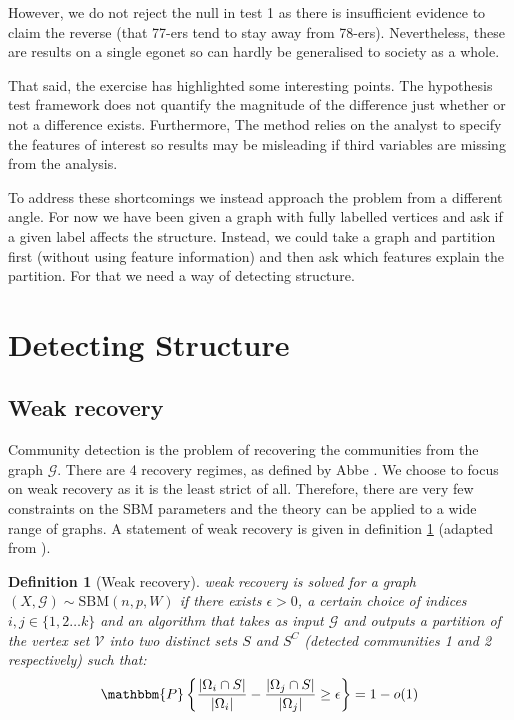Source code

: \documentclass[11pt]{article}
\newcommand{\Gcal}{\mathcal{G}}
\newcommand{\Vcal}{\mathcal{V}}
\newcommand{\prob}{\mathbbm{P}}
\newtheorem{definition}{Definition}[section]
\begin{document}
\begin{multicols*}{2}
However, we do not reject the null in test 1 as there is insufficient evidence to claim the reverse (that 77-ers tend to stay away from 78-ers). Nevertheless, these are results on a single egonet so can hardly be generalised to society as a whole.

That said, the exercise has highlighted some interesting points. The hypothesis test framework does not quantify the magnitude of the difference just whether or not a difference exists. Furthermore, The method relies on the analyst to specify the features of interest so results may be misleading if third variables are missing from the analysis.

To address these shortcomings we instead approach the problem from a different angle. For now we have been given a graph with fully labelled vertices and ask if a given label affects the structure. Instead, we could take a graph and partition first (without using feature information) and then ask which features explain the partition. For that we need a way of detecting structure.

\section{Detecting Structure}
\subsection{Weak recovery}

Community detection is the problem of recovering the communities from the graph $\Gcal$. There are 4 recovery regimes, as defined by Abbe \cite{Abbe}. We choose to focus on weak recovery as it is the least strict of all. Therefore, there are very few constraints on the SBM parameters and the theory can be applied to a wide range of graphs. A statement of weak recovery is given in definition \ref{defn:weak-recovery} (adapted from \cite{Abbe}).

\begin{definition}[Weak recovery]
	\label{defn:weak-recovery}
	weak recovery is solved for a graph  $(X, \Gcal) \sim \textrm{SBM}(n, p, W)$ if there exists $\epsilon > 0$, a certain choice of indices $i, j \in \{1, 2 \dots k\}$ and an algorithm that takes as input $\Gcal$ and outputs a partition of the vertex set $\Vcal$ into two distinct sets $S$ and $S^C$ (detected communities 1 and 2 respectively) such that:
	\begin{equation*}
		\prob \left\{ \frac{|\Omega_i \cap S|}{|\Omega_i|} - \frac{|\Omega_j \cap S|}{|\Omega_j|} \geq \epsilon \right\} = 1 - o(1)
	\end{equation*}


\end{definition}
\end{multicols*}
\end{document}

Task item -
Reproduce each line of the material containing the word "mathcal".

Response for this exercise -
\newcommand{\Gcal}{\mathcal{G}}
\newcommand{\Vcal}{\mathcal{V}}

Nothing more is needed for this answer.